1 SOME ASPECTS OF ASR TRANSCRIPTION BASED UNSUPERVISED SPEAKER ADAPTATION FOR HMM SPEECH SYNTHESIS Bálint Tóth, Tibor Fegyó, Géza Németh Department of Telecommunications and Media Informatics Budapest University of Technology and Economics Abstract. Statistical parametric synthesis offers numerous techniques to create new voices.
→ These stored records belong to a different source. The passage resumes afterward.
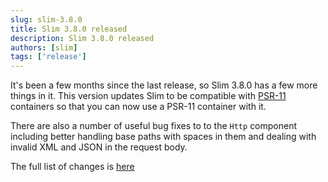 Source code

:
 ```yaml
---
slug: slim-3.8.0
title: Slim 3.8.0 released
description: Slim 3.8.0 released
authors: [slim]
tags: ['release']
---
```


It's been a few months since the last release, so Slim 3.8.0 has a few more things in it. This version updates Slim to be compatible with [PSR-11](https://github.com/php-fig/fig-standards/blob/master/accepted/PSR-11-container.md) containers so that you can now use a PSR-11 container with it.


<!-- truncate -->


There are also a number of useful bug fixes to to the `Http` component including better handling base paths with spaces in them and dealing with invalid XML and JSON in the request body.

The full list of changes is [here](https://github.com/slimphp/Slim/issues?q=milestone%3A3.8.0+is%3Aclosed) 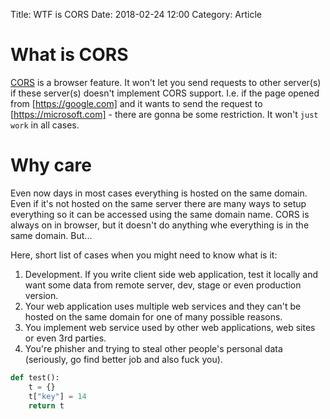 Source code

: Title: WTF is CORS
Date: 2018-02-24 12:00
Category: Article

# What is CORS

[CORS](https://developer.mozilla.org/en-US/docs/Web/HTTP/CORS) is
a browser feature. It won't let you send requests to other server(s) if
these server(s) doesn't implement CORS support. I.e. if the page opened
from [https://google.com] and it wants to send the request to
[https://microsoft.com] - there are gonna be some restriction.
It won't `just work` in all cases.

# Why care

Even now days in most cases everything is hosted on the same domain.
Even if it's not hosted on the same server there are many ways to
setup everything so it can be accessed using the same domain name. CORS is
always on in browser, but it doesn't do anything whe everything is in
the same domain. But...

Here, short list of cases when you might need to know what is it:

1. Development. If you write client side web application, test it locally and
   want some data from remote server, dev, stage or even production version.
1. Your web application uses multiple web services and they can't be hosted on
   the same domain for one of many possible reasons.
1. You implement web service used by other web applications, web sites or even
   3rd parties.
1. You're phisher and trying to steal other people's personal data (seriously,
   go find better job and also fuck you).

```python
def test():
    t = {}
    t["key"] = 14
    return t
```
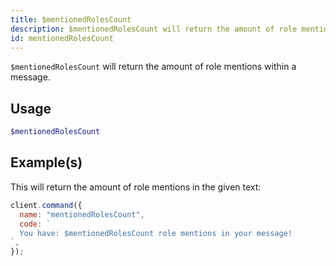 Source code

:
 ```yaml
---
title: $mentionedRolesCount
description: $mentionedRolesCount will return the amount of role mentions within a message.
id: mentionedRolesCount
---
```


`$mentionedRolesCount` will return the amount of role mentions within a message.

## Usage

```php
$mentionedRolesCount
```

## Example(s)

This will return the amount of role mentions in the given text:

```javascript
client.command({
  name: "mentionedRolesCount",
  code: `
  You have: $mentionedRolesCount role mentions in your message!
`,
});
```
Speaker adaptation is one of the most exciting ones. However, it still requires high quality audio data with low signal to noise ration and precise labeling. This paper presents an automatic speech recognition based unsupervised adaptation method for Hidden Markov Model (HMM) speech synthesis and its quality evaluation. The adaptation technique automatically controls the number of phone mismatches. The evaluation involves eight different HMM voices, including supervised and unsupervised speaker adaptation. The effects of segmentation and linguistic labeling errors in adaptation data are also investigated. The results show that unsupervised adaptation can contribute to speeding up the creation of new HMM voices with comparable quality to supervised adaptation. Key words: HMM-based speech synthesis, unsupervised adaptation, automatic speech recognition 1 Introduction In the last decade the primary goal of speech synthesis was to achieve natural sounding, high quality voices. As the results of unit selection and statistical parametric speech synthesis improve, new challenges emerge. Creating a new voice, which is similar to the voice characteristics of a target speaker, is an attractive challenge. Context independent unit selection synthesis demands a well constructed speech database with hours of speech, its phonetic transcription and precise labeling for each new voice. This method is time consuming and a lot of human interaction is necessary. Statistical parametric synthesis offers speaker adaptation techniques, where a speech database of moderate size is required only to create a similar voice to the target speaker s. Human interaction is still necessary for precise phonetic transcription and labeling.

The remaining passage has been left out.